>>>>>
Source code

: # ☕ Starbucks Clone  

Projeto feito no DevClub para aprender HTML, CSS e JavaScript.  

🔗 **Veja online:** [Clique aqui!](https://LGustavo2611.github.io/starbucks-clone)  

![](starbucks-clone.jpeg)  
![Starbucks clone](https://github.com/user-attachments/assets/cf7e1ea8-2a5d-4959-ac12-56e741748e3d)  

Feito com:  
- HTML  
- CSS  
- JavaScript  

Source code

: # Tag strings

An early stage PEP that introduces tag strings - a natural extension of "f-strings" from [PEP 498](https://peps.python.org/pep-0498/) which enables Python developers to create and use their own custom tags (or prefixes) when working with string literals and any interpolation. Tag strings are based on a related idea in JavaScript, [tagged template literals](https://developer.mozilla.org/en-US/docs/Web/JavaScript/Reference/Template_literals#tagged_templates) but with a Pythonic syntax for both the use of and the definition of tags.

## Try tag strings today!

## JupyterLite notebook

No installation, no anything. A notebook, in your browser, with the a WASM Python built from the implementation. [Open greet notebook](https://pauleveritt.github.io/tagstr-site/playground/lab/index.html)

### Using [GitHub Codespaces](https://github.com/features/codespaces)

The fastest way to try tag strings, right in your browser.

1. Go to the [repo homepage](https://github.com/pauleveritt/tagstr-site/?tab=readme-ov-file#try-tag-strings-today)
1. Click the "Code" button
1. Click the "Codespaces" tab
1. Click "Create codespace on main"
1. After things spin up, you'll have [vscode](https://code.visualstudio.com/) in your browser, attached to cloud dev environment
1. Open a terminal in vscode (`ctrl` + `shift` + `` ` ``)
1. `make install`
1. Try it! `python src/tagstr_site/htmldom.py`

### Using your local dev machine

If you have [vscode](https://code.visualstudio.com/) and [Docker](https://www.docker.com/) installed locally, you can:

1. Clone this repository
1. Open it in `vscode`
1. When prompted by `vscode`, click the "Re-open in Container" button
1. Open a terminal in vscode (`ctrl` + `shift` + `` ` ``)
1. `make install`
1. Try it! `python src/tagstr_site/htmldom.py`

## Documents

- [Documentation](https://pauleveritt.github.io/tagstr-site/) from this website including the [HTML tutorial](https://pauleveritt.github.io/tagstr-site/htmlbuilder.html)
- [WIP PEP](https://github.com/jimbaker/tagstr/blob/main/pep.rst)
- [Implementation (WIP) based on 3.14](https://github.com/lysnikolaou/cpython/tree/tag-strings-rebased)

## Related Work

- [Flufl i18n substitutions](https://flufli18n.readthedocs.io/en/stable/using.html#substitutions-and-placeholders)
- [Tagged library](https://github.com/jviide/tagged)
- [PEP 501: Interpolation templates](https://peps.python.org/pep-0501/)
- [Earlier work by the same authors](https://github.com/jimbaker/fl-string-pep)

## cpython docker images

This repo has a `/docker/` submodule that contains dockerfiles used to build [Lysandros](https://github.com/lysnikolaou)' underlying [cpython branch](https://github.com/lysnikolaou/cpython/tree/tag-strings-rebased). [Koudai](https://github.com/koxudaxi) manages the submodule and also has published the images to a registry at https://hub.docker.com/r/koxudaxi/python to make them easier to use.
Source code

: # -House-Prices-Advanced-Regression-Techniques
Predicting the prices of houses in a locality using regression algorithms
<<<<<
■ REQUIREMENT
Only the lines from the start of the data to the line holding "# Tag strings" are wanted; return them exactly, both ends included.

■ RESPONSE BELOW
Source code

: # ☕ Starbucks Clone  

Projeto feito no DevClub para aprender HTML, CSS e JavaScript.  

🔗 **Veja online:** [Clique aqui!](https://LGustavo2611.github.io/starbucks-clone)  

![](starbucks-clone.jpeg)  
![Starbucks clone](https://github.com/user-attachments/assets/cf7e1ea8-2a5d-4959-ac12-56e741748e3d)  

Feito com:  
- HTML  
- CSS  
- JavaScript  

Source code

: # Tag strings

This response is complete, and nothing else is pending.